The Play That Goes Wrong is what it is, but it has a winning exuberant silliness and a knowing tongue-in-cheek tone. And when the fictional thespians try to extricate themselves from the pandemonium, it inevitably sows the seeds for escalating bedlam. Mischief Theatre may be predominantly known as improvisers but here the script, written by three of the original cast (Henry Lewis, Henry Shields and Jonathan Sayer), is tight and inventive enough to ensure what might have been a one-gag idea sustains the two hour show. Although the build-up is hardly subtle – it’s full-on catastrophe from the very first entrance – the team manage to ramp up the stakes without quite seeming desperate.
Such hammy slapstick relies on performance; and here it is as vigorously ribald as you could hope. In the first scenes the “corpse” of Charles Haversham (Jason Callender) refuses to lay still. The two actresses who ended up playing Florence were hilarious, Meg Mortell gave an over the top performance as the Cornley glamour puss Sandra whose diva claws come out when Stage Manager, Annie, (Katie Bernstein as a who steals the show) steps into her role as Florence Colleymore, the fiancée of the murder victim – they both endure some of the most brutal, but hilariously, physical indignities at the hands of there castmates.
Alastair Kirton is hilarious as amateur actor Max who can’t help posing and grinning at the audience while portraying the gormless Cecil Haversham, who laughs at his own jokes and clapped along with the audience when he did something impressive. Patrick Warner’s vein-popping portrayal of Chris, the actor behind the police inspector, trying desperately to hide his violent impatience at the incompetence that surrounds him is hilarious and it will be some time before I forget him pretending to make notes with a bunch of keys on a vase because his pencil and his notebook have both gone AWOL.
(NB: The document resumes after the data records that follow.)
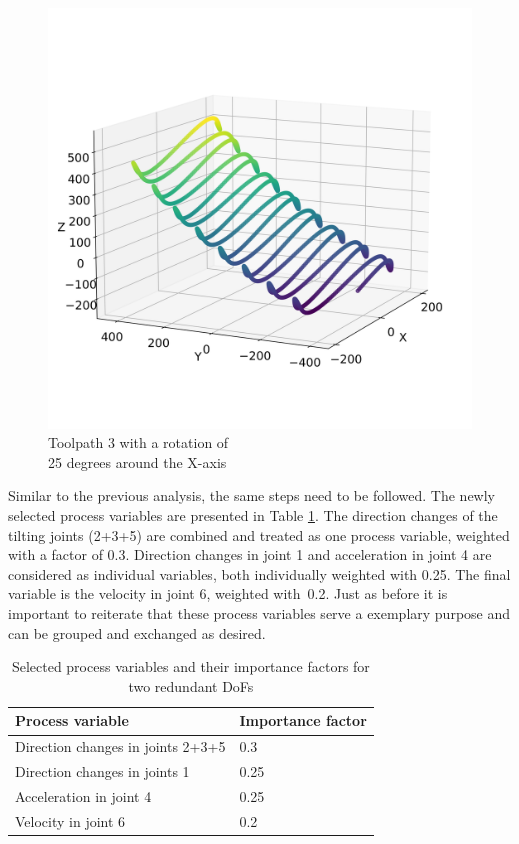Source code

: \begin{figure}[H]
\begin{minipage}{0.5\textwidth}
		\includegraphics[width=\textwidth]{figures/path3_kipp_25_comparison.png}
		\caption{Toolpath 3 with a rotation of\\ 25 degrees around the X-axis}
		\label{TP3_25}
	\end{minipage}\par
\end{figure}
 

Similar to the previous analysis, the same steps need to be followed. The newly selected process variables are presented in Table \ref{PP_2}. The direction changes of the tilting joints (2+3+5) are combined and treated as one process variable, weighted with a factor of 0.3. Direction changes in joint 1 and acceleration in joint 4 are considered as individual variables, both individually weighted with 0.25. The final variable is the velocity in joint 6, weighted with~0.2. Just as before it is important to reiterate that these process variables serve a exemplary purpose and can be grouped and exchanged as desired.

\begin{table}[H]
	\centering
	\caption{Selected process variables and their importance factors for two redundant DoFs}
	\begin{tabular}{||l|l||}
		Process variable & Importance factor \\
		\hline
		\hline
		\hline
		Direction changes in joints 2+3+5	&		0.3 \\
		Direction changes in joints 1	& 	0.25 \\
		Acceleration in joint 4	& 		0.25\\
		Velocity in joint 6	& 		0.2\\
		\hline
		\hline
	\end{tabular}
	
	
	\label{PP_2}
\end{table}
Edward Judge is in commanding form as Robert, an amateur actor but who sticks strictly to the script no matter what’s going on, who plays Thomas Colleymore, close friend of the murder victim. Edward Howells is a comic delight as the inexperienced Dennis, who has a particular knack of grotesquely mispronouncing even the most commonplace words, while playing the hapless butler Perkins in half-mast trousers and only the front part of his hair powdered grey, serving raw white spirit to the characters in the play because he has already mistakenly poured away the fake whisky. Completing the excellent is Graeme Rooney as Trevor, the Duran Duran-loving sound operator. The writers have produced perfect characters and how they manage to keep on acting through the show, as it literally falls down around their heads, is a joy to watch.
The production calls for a great deal of slapstick and precisely timed physical comedy from the cast, all of which is pulled off impeccably. From the intervention of director Mark Bell, who is willing to sacrifice dignity for a laugh, designers Nigel Hook (set) and Roberto Surace (costumes) capture the amateur vibe of a Mousetrap-style production perfectly, and there are many clever effects as the set gradually falls apart. The Play That Goes Wrong delivers what it promises, the constant ridiculousness produces a full on hysterical reaction to the big set-pieces, and the whole production is so funny, the laughs are so fast you barely have time to come up for air between them all, making it uproariously enjoyable.